One of the toughest things that I have to do in my job is to help clients create discipline. What I mean is that people often know what they should do but do not always do it. Life happens too much. For example, you have just turned 30, you get married and start to have a family. The slightest thought of a Will and Living Will creep into your head. It is a good idea to have. You know plenty of people who have them in place, and next week, you’re going to call the attorney to set an appointment to discuss it. Except life happens. Your job gets hectic, your mother gets sick, the yard work is piling up, and there is that room in your house that needs to get updated. These things happen to all of us daily. Next thing you know, the thought of a Will, something that has always been in the back of your head, starts to creep out again, but 30 years have gone by. You may go do it, but then again, you may just think that thirty years passed. What’s a couple more weeks? The cycle continues, and you never get it done. It happens too often.

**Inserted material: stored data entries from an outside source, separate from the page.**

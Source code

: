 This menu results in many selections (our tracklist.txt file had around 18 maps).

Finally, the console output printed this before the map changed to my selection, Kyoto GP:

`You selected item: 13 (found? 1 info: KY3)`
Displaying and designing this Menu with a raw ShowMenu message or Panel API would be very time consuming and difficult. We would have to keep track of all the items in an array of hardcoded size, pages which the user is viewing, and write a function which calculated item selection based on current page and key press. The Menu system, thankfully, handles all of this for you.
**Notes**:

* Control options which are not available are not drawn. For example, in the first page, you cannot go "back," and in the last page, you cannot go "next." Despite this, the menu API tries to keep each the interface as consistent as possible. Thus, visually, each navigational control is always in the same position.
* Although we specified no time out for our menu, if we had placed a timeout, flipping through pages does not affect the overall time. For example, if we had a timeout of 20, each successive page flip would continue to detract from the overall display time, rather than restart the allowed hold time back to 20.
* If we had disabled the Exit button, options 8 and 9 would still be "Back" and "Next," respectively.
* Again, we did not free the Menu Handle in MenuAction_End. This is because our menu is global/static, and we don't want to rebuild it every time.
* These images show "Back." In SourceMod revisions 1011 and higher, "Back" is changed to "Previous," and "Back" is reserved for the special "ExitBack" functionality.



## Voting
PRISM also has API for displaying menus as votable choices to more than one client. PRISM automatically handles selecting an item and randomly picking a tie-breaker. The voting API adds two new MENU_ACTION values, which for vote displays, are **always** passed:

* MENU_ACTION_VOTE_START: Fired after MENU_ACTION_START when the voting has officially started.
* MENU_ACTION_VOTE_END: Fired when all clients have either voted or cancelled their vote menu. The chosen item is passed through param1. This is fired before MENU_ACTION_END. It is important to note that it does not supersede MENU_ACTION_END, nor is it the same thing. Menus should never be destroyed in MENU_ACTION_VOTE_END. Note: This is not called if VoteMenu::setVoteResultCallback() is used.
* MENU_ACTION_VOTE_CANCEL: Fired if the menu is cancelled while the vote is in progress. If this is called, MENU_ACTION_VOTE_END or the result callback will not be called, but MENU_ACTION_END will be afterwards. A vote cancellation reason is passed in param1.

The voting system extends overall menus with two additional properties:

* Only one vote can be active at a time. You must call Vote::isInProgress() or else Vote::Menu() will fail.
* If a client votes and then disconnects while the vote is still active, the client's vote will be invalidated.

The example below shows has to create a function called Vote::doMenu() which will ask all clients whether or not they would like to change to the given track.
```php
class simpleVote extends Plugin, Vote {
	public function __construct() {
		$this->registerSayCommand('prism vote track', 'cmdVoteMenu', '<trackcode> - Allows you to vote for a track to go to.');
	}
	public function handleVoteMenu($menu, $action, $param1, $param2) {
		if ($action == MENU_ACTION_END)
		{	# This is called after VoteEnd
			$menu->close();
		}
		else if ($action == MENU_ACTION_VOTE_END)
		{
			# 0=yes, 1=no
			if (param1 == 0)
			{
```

This is where I come in. I try to enter every initial meeting with clients with the sole goal of assessing their situation financially and, more importantly, mentally. Studies have shown that it can take around 30 days to break a habit or create a discipline. I use habit and discipline separately because they do not mean the same thing. Habits can be bad. Smoking is classified as a habit. It is subconscious and automatic, something that you just do without thinking about it. It is easy to form bad habits because we do not have to work at it, once they are there they are just, well, there. Discipline, on the other hand, is something you have to work at. It takes discipline to get up every day and do a 30-minute workout. This is a discipline that I am still working on creating for myself, for it takes work to get yourself to do this. It is good for you, but at times, it just hurts mentally and, in my example, physically to do it every day.
Financial discipline is a must in any household. We all work with a limited amount of resources, and it is our duty as families to do as much as we can with those resources. I often explain this concept with an analogy. Think of a large plastic jug of water, the container itself limiting the amount of water that can be placed inside. Think of this jug as the only source of water you will have for the rest of your life. At times you can fill that container with a little more water when times are good, at others the level is just barely enough to scrape by. Now, let’s talk about life. We have already established that it happens all the time, be it good or bad.
I talked previously about having “The Conversation” with your significant other. This is the start of a positive and beneficial financial discipline. Creating a budget with room to save, protect, and invest in the future are the other components to make sure that you will never run out of water, and even when you stop working, you have the ability to get more if the level starts to dip below a palatable line. The key is to create that discipline early on so that there is time to make a difference. The alternative is to let life happen all around us, allow your water to slowly leak out, and find yourself scrambling at 60 to figure out how you can maintain your lifestyle once you retire. Discipline takes time to develop, but allow yourself that time to take and form the basis of it today. With a solid foundation of discipline, you will be prepared for life as it comes at you, for happy times like the birth of a child or when that child is college-bound, or for the bad times when you’re downsized out of your job or a disability occurs. The discipline you started early on has now created ways to prevent the leaks or repair the jug easily and quickly.